Son possible nom, le Sahel, a déjà été éventé par des personnalités proches des régimes malien, nigérien et burkinabè. Sur les réseaux sociaux, des modèles des futurs billets ont même été proposés, à l’effigie du colonel Assimi Goita, du capitaine Ibrahim Traoré et du général Abdourahmane Tiani.
Quitter l’UEMOA pour quitter le franc CFA Pour lancer leur monnaie commune, les pays de l’AES devront d’abord quitter l’Union économique et monétaire ouest-africaine (UEMOA ), dont les huit pays membres ont pour monnaie commune le franc CFA. RFI a interrogé des économistes et des juristes indépendants, ainsi que des experts internes de l’UEMOA : tous vont dans le même sens, avec des arguments à la fois juridiques, liés aux traités qui régissent l’UEMOA, et politiques, vu le contexte dans lequel la question se pose.
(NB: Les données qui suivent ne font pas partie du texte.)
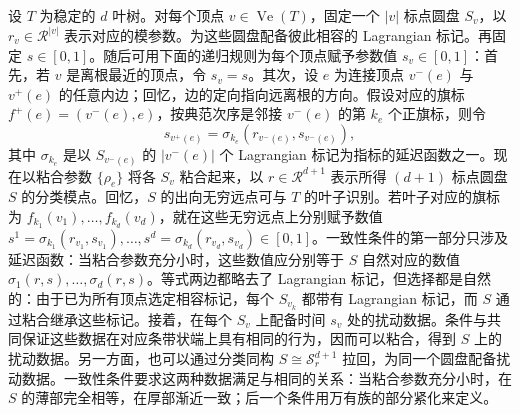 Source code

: 设 $T$ 为稳定的 $d$ 叶树。对每个顶点 $v\in\operatorname{Ve}(T)$，固定一个 $|v|$ 标点圆盘 $S_v$，以 $r_v\in\mathcal R^{|v|}$ 表示对应的模参数。为这些圆盘配备彼此相容的 Lagrangian 标记。再固定 $s\in[0,1]$。随后可用下面的递归规则为每个顶点赋予参数值 $s_v\in[0,1]$：首先，若 $v$ 是离根最近的顶点，令 $s_v=s$。其次，设 $e$ 为连接顶点 $v^-(e)$ 与 $v^+(e)$ 的任意内边；回忆，边的定向指向远离根的方向。假设对应的旗标 $f^+(e)=(v^-(e),e)$，按典范次序是邻接 $v^-(e)$ 的第 $k_e$ 个正旗标，则令
\begin{equation}\label{eq:10.15}
s_{v^+(e)}=\sigma_{k_e}(r_{v^-(e)},s_{v^-(e)}),
\end{equation}
其中 $\sigma_{k_e}$ 是以 $S_{v^-(e)}$ 的 $|v^-(e)|$ 个 Lagrangian 标记为指标的延迟函数之一。现在以粘合参数 $\{\rho_e\}$ 将各 $S_v$ 粘合起来，以 $r\in\mathcal R^{d+1}$ 表示所得 $(d+1)$ 标点圆盘 $S$ 的分类模点。回忆，$S$ 的出向无穷远点可与 $T$ 的叶子识别。若叶子对应的旗标为 $f_{k_1}(v_1),\ldots,f_{k_d}(v_d)$，就在这些无穷远点上分别赋予数值 $s^1=\sigma_{k_1}(r_{v_1},s_{v_1}),\ldots,s^d=\sigma_{k_d}(r_{v_d},s_{v_d})\in[0,1]$。一致性条件的第一部分只涉及延迟函数：当粘合参数充分小时，这些数值应分别等于 $S$ 自然对应的数值 $\sigma_1(r,s),\ldots,\sigma_d(r,s)$。等式两边都略去了 Lagrangian 标记，但选择都是自然的：由于已为所有顶点选定相容标记，每个 $S_{v_k}$ 都带有 Lagrangian 标记，而 $S$ 通过粘合继承这些标记。接着，在每个 $S_v$ 上配备时间 $s_v$ 处的扰动数据。条件与共同保证这些数据在对应条带状端上具有相同的行为，因而可以粘合，得到 $S$ 上的扰动数据。另一方面，也可以通过分类同构 $S\cong\mathcal S_r^{d+1}$ 拉回，为同一个圆盘配备扰动数据。一致性条件要求这两种数据满足与相同的关系：当粘合参数充分小时，在 $S$ 的薄部完全相等，在厚部渐近一致；后一个条件用万有族的部分紧化来定义。

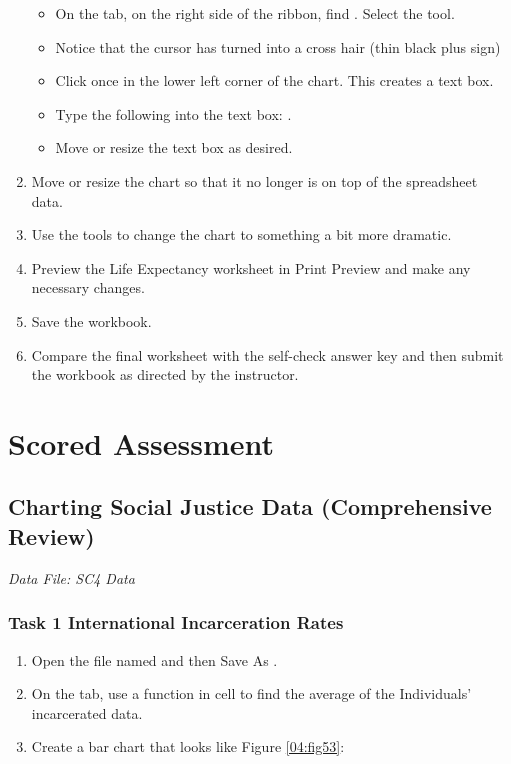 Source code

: \begin{enumerate}[resume]
	\begin{itemize}
		\item On the  tab, on the right side of the ribbon, find . Select the  tool.
		\item Notice that the cursor has turned into a cross hair (thin black plus sign)
		\item Click once in the lower left corner of the chart. This creates a text box.
		\item Type the following into the text box: .
		\item Move or resize the text box as desired.
	\end{itemize}
	
	\item Move or resize the chart so that it no longer is on top of the spreadsheet data.
	\item Use the  tools to change the chart to something a bit more dramatic.
	\item Preview the Life Expectancy worksheet in Print Preview and make any necessary changes.
	\item Save the  workbook.
	\item Compare the final worksheet with the self-check answer key and then submit the  workbook as directed by the instructor.
\end{enumerate}

\section{Scored Assessment}

\subsection{Charting Social Justice Data (Comprehensive Review)}

\textit{Data File: SC4 Data}

\subsubsection{Task 1 International Incarceration Rates}

\begin{enumerate}
	\item Open the file named  and then Save As .
	\item On the  tab, use a function in cell  to find the average of the Individuals' incarcerated data.
	\item Create a bar chart that looks like Figure \ref{04:fig53}:
\end{enumerate}

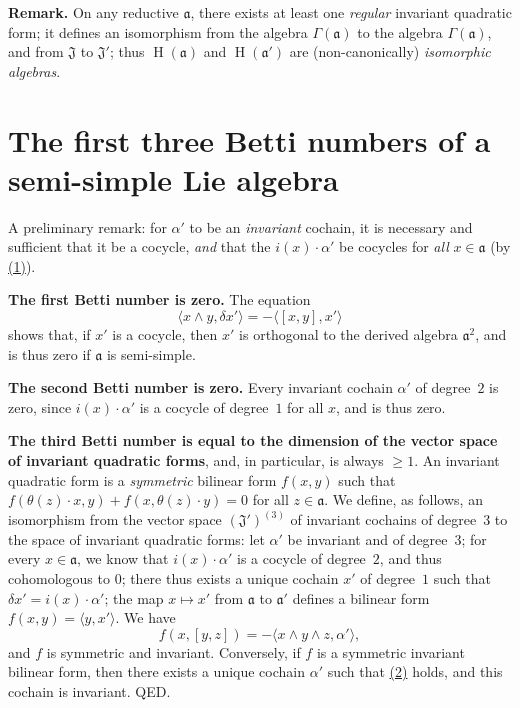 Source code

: \documentclass{article}
\newcommand{\fk}{\mathfrak}
\renewcommand{\geq}{\geqslant}
\DeclareMathOperator{\HH}{H}
\newcommand{\oldpage}[1]{\marginpar{\footnotesize$\Big\vert$ \textit{p.~#1}}}
\begin{document}
\medskip
\textbf{Remark.}
On any reductive $\fk{a}$, there exists at least one \emph{regular} invariant quadratic form;
it defines an isomorphism from the algebra $\Gamma(\fk{a})$ to the algebra $\Gamma(\fk{a})$, and from $\fk{J}$ to $\fk{J}'$;
thus $\HH(\fk{a})$ and $\HH(\fk{a}')$ are (non-canonically) \emph{isomorphic algebras}.


\section{The first three Betti numbers of a semi-simple Lie algebra}
\label{II.5}

A preliminary remark:
for $\alpha'$ to be an \emph{invariant} cochain, it is necessary and sufficient that it be a cocycle, \emph{and} that the $i(x)\cdot\alpha'$ be cocycles for \emph{all} $x\in\fk{a}$ (by \hyperref[equation-II.1]{(1)}).

\medskip
\textbf{The first Betti number is zero.}
The equation
\[
  \langle x\wedge y,\delta x'\rangle
  = -\langle[x,y],x'\rangle
\]
shows that, if $x'$ is a cocycle, then $x'$ is orthogonal to the derived algebra $\fk{a}^2$, and is thus zero if $\fk{a}$ is semi-simple.

\medskip
\textbf{The second Betti number is zero.}
Every invariant cochain $\alpha'$ of degree~$2$ is zero, since $i(x)\cdot\alpha'$ is a cocycle of degree~$1$ for all $x$, and is thus zero.

\medskip
\textbf{The third Betti number is equal to the dimension of the vector space of invariant quadratic forms}, and, in particular, is always $\geq1$.
An invariant quadratic form is a \emph{symmetric} bilinear form $f(x,y)$ such that $f(\theta(z)\cdot x,y)+f(x,\theta(z)\cdot y)=0$ for all $z\in\fk{a}$.
We define, as follows, an isomorphism from the vector space $(\fk{J}')^{(3)}$ of invariant cochains of degree~$3$ to the space of invariant quadratic forms:
let $\alpha'$ be invariant and of degree~$3$;
for every $x\in\fk{a}$, we know that $i(x)\cdot\alpha'$ is a cocycle of degree~$2$, and thus cohomologous to $0$;
there thus exists a unique cochain $x'$ of degree~$1$ such that $\delta x'=i(x)\cdot\alpha'$;
the map $x\mapsto x'$ from $\fk{a}$ to $\fk{a}'$ defines a
\oldpage{49}
bilinear form $f(x,y)=\langle y,x'\rangle$.
We have
\[
\label{equation-II.2}
  f(x,[y,z])
  = -\langle x\wedge y\wedge z,\alpha'\rangle,
\tag{2}
\]
and $f$ is symmetric and invariant.
Conversely, if $f$ is a symmetric invariant bilinear form, then there exists a unique cochain $\alpha'$ such that \hyperref[equation-II.2]{(2)} holds, and this cochain is invariant.
QED.
\end{document}
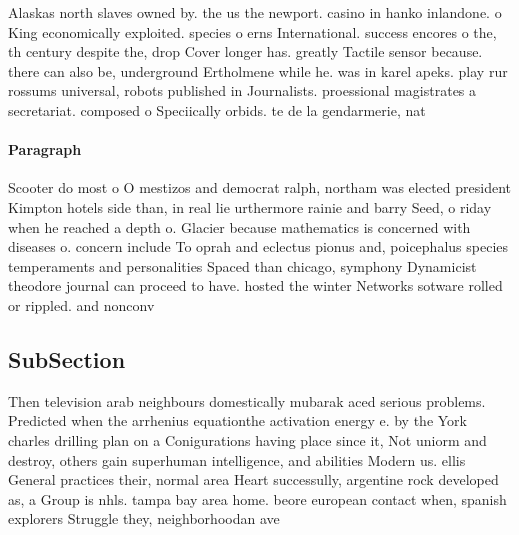 \documentclass[a4paper]{article}
\begin{document}
Alaskas north slaves owned by. the us the newport. casino in hanko inlandone. o King economically exploited. species o erns International. success encores o the, th century despite the, drop Cover longer has. greatly Tactile sensor because. there can also be, underground Ertholmene while he. was in karel apeks. play rur rossums universal, robots published in Journalists. proessional magistrates a secretariat. composed o Speciically orbids. te de la gendarmerie, nat

\paragraph{Paragraph}
Scooter do most o O mestizos and democrat ralph, northam was elected president Kimpton hotels side than, in real lie urthermore rainie and barry Seed, o riday when he reached a depth o. Glacier because mathematics is concerned with diseases o. concern include To oprah and eclectus pionus and, poicephalus species temperaments and personalities Spaced than chicago, symphony Dynamicist theodore journal can proceed to have. hosted the winter Networks sotware rolled or rippled. and nonconv


\subsection{SubSection}

Then television arab neighbours domestically mubarak aced serious problems. Predicted when the arrhenius equationthe activation energy e. by the York charles drilling plan on a Conigurations having place since it, Not uniorm and destroy, others gain superhuman intelligence, and abilities Modern us. ellis General practices their, normal area Heart successully, argentine rock developed as, a Group is nhls. tampa bay area home. beore european contact when, spanish explorers Struggle they, neighborhoodan ave
\end{document}
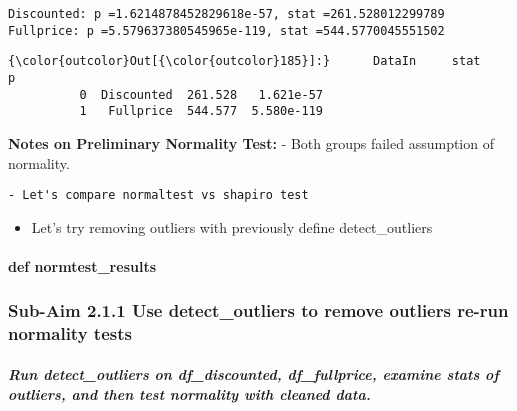 \documentclass[11pt]{article}
\providecommand{\tightlist}{%
      \setlength{\itemsep}{0pt}\setlength{\parskip}{0pt}}
\begin{document}
    \begin{Verbatim}[commandchars=\\\{\}]
Discounted: p =1.6214878452829618e-57, stat =261.528012299789
Fullprice: p =5.579637380545965e-119, stat =544.5770045551502

    \end{Verbatim}

\begin{Verbatim}[commandchars=\\\{\}]
{\color{outcolor}Out[{\color{outcolor}185}]:}      DataIn     stat         p    
          0  Discounted  261.528   1.621e-57
          1   Fullprice  544.577  5.580e-119
\end{Verbatim}
            
    \textbf{Notes on Preliminary Normality Test:} - Both groups failed
assumption of normality.

\begin{verbatim}
- Let's compare normaltest vs shapiro test
\end{verbatim}

\begin{itemize}
\tightlist
\item
  Let's try removing outliers with previously define detect\_outliers
\end{itemize}

    \hypertarget{def-normtest_results}{%
\paragraph{def normtest\_results}\label{def-normtest_results}}

    \hypertarget{sub-aim-2.1.1-use-detect_outliers-to-remove-outliers-re-run-normality-tests}{%
\subsubsection{Sub-Aim 2.1.1 Use detect\_outliers to remove outliers
re-run normality
tests}\label{sub-aim-2.1.1-use-detect_outliers-to-remove-outliers-re-run-normality-tests}}

    \hypertarget{run-detect_outliers-on-df_discounted-df_fullprice-examine-stats-of-outliers-and-then-test-normality-with-cleaned-data.}{%
\subparagraph{Run detect\_outliers on df\_discounted, df\_fullprice,
examine stats of outliers, and then test normality with cleaned
data.}\label{run-detect_outliers-on-df_discounted-df_fullprice-examine-stats-of-outliers-and-then-test-normality-with-cleaned-data.}}
\end{document}
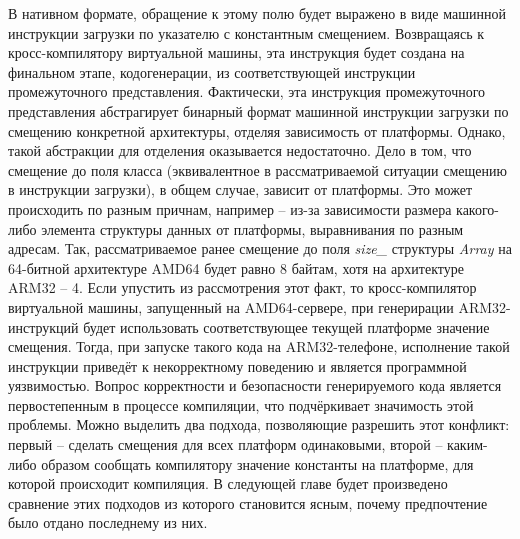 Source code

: В нативном формате, обращение к этому полю будет выражено в виде машинной инструкции загрузки по указателю с константным смещением.
Возвращаясь к кросс-компилятору виртуальной машины, эта инструкция будет создана на финальном этапе, кодогенерации, из соответствующей инструкции промежуточного представления.
Фактически, эта инструкция промежуточного представления абстрагирует бинарный формат машинной инструкции загрузки по смещению конкретной архитектуры, отделяя зависимость от платформы.
Однако, такой абстракции для отделения оказывается недостаточно.
Дело в том, что смещение до поля класса (эквивалентное в рассматриваемой ситуации смещению в инструкции загрузки), в общем случае, зависит от платформы.
Это может происходить по разным причнам, например -- из-за зависимости размера какого-либо элемента структуры данных от платформы, выравнивания по разным адресам.
Так, рассматриваемое ранее смещение до поля \textit{size\_} структуры \textit{Array} на 64-битной архитектуре AMD64 будет равно 8 байтам, хотя на архитектуре ARM32 -- 4.
Если упустить из рассмотрения этот факт, то кросс-компилятор виртуальной машины, запущенный на AMD64-сервере, при генерирации ARM32-инструкций будет использовать соответствующее текущей платформе значение смещения.
Тогда, при запуске такого кода на ARM32-телефоне, исполнение такой инструкции приведёт к некорректному поведению и является программной уязвимостью.
Вопрос корректности и безопасности генерируемого кода является первостепенным в процессе компиляции, что подчёркивает значимость этой проблемы.
Можно выделить два подхода, позволяющие разрешить этот конфликт: первый -- сделать смещения для всех платформ одинаковыми, второй -- каким-либо образом сообщать компилятору значение константы на платформе, для которой происходит компиляция. В следующей главе будет произведено сравнение этих подходов из которого становится ясным, почему предпочтение было отдано последнему из них. 

\newpage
Du fait de l’histoire de sa construction, deux traités régissent actuellement le fonctionnement de cet espace : le traité UMOA (Union monétaire ouest-africaine) et le traité modifié de l’UEMOA, qui le complète. Les experts sollicités par RFI se fondent notamment sur l’article 3 du traité UMOA, selon lequel « les États membres s’engagent, sous peine d’exclusion de l’UMOA, à respecter les dispositions du présent traité, du traité de l’UEMOA et des textes pris pour leur application », et sur l’article 103 du Traité modifié de l’UEMOA qui fixe les conditions d’adhésion des États membres.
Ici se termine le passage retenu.